== DATA IN THIS EXERCISE ==

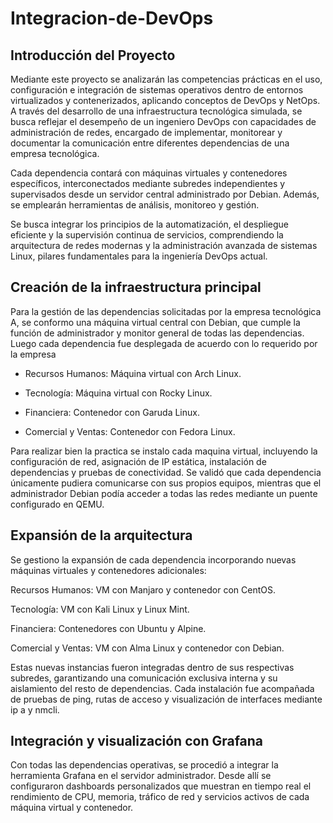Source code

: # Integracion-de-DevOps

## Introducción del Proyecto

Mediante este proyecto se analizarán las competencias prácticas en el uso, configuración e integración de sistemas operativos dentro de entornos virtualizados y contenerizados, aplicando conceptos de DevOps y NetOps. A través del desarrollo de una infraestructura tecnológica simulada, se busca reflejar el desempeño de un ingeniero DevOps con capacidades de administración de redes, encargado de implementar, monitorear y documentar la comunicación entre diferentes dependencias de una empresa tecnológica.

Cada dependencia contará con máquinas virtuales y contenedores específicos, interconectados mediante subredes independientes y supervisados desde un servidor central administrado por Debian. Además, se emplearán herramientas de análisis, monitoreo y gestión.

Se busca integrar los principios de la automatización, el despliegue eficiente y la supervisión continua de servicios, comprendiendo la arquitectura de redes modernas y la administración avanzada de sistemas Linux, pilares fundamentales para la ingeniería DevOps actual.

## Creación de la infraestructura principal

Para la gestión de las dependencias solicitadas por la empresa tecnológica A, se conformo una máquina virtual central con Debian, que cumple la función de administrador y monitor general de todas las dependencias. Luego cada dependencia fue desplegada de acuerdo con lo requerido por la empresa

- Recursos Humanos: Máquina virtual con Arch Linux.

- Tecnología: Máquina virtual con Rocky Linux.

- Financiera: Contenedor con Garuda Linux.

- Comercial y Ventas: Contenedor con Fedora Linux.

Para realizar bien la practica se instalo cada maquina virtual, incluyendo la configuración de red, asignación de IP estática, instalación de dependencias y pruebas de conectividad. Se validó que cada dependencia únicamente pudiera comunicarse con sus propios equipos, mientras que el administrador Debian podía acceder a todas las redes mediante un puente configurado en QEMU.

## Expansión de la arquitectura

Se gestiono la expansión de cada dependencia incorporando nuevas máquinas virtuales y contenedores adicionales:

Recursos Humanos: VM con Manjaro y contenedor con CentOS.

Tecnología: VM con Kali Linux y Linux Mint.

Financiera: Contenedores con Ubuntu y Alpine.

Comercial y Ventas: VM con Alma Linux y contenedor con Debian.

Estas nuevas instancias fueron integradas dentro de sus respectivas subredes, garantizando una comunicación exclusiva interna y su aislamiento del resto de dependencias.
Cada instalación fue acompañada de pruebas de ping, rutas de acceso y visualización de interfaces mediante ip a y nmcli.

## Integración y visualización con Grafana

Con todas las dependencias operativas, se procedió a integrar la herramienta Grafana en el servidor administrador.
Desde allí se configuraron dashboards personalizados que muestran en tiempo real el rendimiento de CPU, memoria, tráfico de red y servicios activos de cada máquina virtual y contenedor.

===
== DATA IN THIS EXERCISE ==

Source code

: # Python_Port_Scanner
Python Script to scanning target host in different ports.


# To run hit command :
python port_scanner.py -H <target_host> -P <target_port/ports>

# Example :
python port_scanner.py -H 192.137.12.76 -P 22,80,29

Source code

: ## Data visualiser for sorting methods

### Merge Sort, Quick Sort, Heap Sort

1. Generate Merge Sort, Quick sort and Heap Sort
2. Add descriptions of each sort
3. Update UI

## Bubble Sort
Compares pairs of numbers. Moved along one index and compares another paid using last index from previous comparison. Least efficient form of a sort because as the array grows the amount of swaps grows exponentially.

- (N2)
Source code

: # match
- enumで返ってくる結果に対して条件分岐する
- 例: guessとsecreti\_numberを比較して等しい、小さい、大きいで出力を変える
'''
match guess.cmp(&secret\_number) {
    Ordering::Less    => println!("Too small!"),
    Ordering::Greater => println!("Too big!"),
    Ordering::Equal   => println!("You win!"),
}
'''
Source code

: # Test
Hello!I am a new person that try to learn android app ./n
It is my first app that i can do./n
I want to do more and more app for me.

===
== DATA IN THIS EXERCISE ==

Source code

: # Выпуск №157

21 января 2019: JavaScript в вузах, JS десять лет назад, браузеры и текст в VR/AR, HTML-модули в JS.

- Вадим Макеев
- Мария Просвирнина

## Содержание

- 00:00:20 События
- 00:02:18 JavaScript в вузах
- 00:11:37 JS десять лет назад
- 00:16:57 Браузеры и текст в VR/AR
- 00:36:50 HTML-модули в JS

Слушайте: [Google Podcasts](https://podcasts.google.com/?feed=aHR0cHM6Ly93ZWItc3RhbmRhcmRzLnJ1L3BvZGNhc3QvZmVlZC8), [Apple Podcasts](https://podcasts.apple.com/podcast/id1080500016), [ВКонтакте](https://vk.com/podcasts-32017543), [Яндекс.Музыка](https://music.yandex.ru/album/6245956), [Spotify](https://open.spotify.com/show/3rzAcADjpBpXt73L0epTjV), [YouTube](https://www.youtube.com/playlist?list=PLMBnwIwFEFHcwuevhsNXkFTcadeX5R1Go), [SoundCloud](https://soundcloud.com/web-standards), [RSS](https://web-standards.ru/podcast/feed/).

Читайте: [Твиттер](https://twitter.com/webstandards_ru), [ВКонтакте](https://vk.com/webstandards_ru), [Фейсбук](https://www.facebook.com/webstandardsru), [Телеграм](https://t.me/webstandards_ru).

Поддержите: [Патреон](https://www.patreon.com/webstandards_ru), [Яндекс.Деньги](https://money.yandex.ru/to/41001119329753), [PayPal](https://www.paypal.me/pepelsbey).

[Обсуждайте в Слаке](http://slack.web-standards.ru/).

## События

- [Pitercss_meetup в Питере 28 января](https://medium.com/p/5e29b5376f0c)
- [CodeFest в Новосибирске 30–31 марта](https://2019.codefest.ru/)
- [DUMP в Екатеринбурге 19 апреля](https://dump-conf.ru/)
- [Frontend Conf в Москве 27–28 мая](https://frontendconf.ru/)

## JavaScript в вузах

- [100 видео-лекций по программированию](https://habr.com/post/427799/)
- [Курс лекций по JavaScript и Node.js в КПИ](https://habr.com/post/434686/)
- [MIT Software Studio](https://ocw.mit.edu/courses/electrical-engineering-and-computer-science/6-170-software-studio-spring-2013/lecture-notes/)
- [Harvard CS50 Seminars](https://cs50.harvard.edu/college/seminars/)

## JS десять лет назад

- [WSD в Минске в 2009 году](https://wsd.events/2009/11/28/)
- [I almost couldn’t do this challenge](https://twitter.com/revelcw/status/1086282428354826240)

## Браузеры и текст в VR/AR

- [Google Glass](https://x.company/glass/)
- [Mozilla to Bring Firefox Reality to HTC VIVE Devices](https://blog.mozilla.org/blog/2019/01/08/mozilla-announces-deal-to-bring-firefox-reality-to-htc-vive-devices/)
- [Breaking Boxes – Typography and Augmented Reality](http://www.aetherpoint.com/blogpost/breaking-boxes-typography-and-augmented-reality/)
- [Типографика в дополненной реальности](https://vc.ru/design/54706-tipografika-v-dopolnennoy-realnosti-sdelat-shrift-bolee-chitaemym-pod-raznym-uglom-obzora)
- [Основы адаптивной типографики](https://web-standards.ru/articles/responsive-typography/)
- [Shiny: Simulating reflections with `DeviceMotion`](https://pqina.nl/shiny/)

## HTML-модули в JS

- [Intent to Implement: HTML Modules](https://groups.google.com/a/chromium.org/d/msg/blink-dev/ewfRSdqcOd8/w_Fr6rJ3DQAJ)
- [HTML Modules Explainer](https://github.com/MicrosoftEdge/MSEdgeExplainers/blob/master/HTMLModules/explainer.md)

===

Taking the entries above, write out exactly each line from the one holding "- [100 видео-лекций" to the one holding "- [HTML Modules", both included, and stop there.

- [100 видео-лекций по программированию](https://habr.com/post/427799/)
- [Курс лекций по JavaScript и Node.js в КПИ](https://habr.com/post/434686/)
- [MIT Software Studio](https://ocw.mit.edu/courses/electrical-engineering-and-computer-science/6-170-software-studio-spring-2013/lecture-notes/)
- [Harvard CS50 Seminars](https://cs50.harvard.edu/college/seminars/)

## JS десять лет назад

- [WSD в Минске в 2009 году](https://wsd.events/2009/11/28/)
- [I almost couldn’t do this challenge](https://twitter.com/revelcw/status/1086282428354826240)

## Браузеры и текст в VR/AR

- [Google Glass](https://x.company/glass/)
- [Mozilla to Bring Firefox Reality to HTC VIVE Devices](https://blog.mozilla.org/blog/2019/01/08/mozilla-announces-deal-to-bring-firefox-reality-to-htc-vive-devices/)
- [Breaking Boxes – Typography and Augmented Reality](http://www.aetherpoint.com/blogpost/breaking-boxes-typography-and-augmented-reality/)
- [Типографика в дополненной реальности](https://vc.ru/design/54706-tipografika-v-dopolnennoy-realnosti-sdelat-shrift-bolee-chitaemym-pod-raznym-uglom-obzora)
- [Основы адаптивной типографики](https://web-standards.ru/articles/responsive-typography/)
- [Shiny: Simulating reflections with `DeviceMotion`](https://pqina.nl/shiny/)

## HTML-модули в JS

- [Intent to Implement: HTML Modules](https://groups.google.com/a/chromium.org/d/msg/blink-dev/ewfRSdqcOd8/w_Fr6rJ3DQAJ)
- [HTML Modules Explainer](https://github.com/MicrosoftEdge/MSEdgeExplainers/blob/master/HTMLModules/explainer.md)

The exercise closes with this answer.